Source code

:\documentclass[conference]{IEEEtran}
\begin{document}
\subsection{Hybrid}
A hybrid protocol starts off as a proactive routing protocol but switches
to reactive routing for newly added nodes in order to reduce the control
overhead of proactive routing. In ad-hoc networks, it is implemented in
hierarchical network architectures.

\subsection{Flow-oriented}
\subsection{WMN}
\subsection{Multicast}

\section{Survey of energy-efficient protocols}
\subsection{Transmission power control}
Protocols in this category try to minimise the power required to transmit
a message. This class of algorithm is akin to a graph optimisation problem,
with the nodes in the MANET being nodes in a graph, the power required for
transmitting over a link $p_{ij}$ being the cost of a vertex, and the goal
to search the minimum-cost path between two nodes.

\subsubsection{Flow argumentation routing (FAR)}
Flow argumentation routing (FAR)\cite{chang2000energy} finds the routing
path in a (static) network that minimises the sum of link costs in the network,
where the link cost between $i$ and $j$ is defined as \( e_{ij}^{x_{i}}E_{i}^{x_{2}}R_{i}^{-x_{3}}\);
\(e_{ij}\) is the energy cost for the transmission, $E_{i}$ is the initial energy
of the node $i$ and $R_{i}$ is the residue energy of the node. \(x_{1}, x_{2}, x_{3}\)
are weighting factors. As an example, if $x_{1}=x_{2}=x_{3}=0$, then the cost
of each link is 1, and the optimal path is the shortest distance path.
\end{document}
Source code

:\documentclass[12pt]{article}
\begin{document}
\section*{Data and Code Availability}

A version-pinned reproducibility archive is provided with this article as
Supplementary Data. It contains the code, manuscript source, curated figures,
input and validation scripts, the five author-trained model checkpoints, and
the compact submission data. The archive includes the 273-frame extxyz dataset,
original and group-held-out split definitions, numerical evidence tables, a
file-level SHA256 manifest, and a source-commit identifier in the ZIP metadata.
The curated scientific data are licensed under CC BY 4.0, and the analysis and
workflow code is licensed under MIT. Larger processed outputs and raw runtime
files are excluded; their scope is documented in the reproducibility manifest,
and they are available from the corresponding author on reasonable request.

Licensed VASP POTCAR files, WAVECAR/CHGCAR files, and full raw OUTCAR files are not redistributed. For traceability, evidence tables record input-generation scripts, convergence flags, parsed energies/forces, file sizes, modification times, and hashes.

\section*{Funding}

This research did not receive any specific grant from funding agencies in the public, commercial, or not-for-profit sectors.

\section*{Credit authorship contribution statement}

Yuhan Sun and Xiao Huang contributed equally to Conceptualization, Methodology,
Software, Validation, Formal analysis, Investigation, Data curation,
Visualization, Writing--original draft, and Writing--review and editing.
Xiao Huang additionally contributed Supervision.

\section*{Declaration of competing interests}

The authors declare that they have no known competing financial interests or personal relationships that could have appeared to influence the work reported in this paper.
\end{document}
────────────────────
■ **What the task requires**: Your reply must be a single number: the count of lines in the listing that hold "interests".

■ **Exercise answer**: 2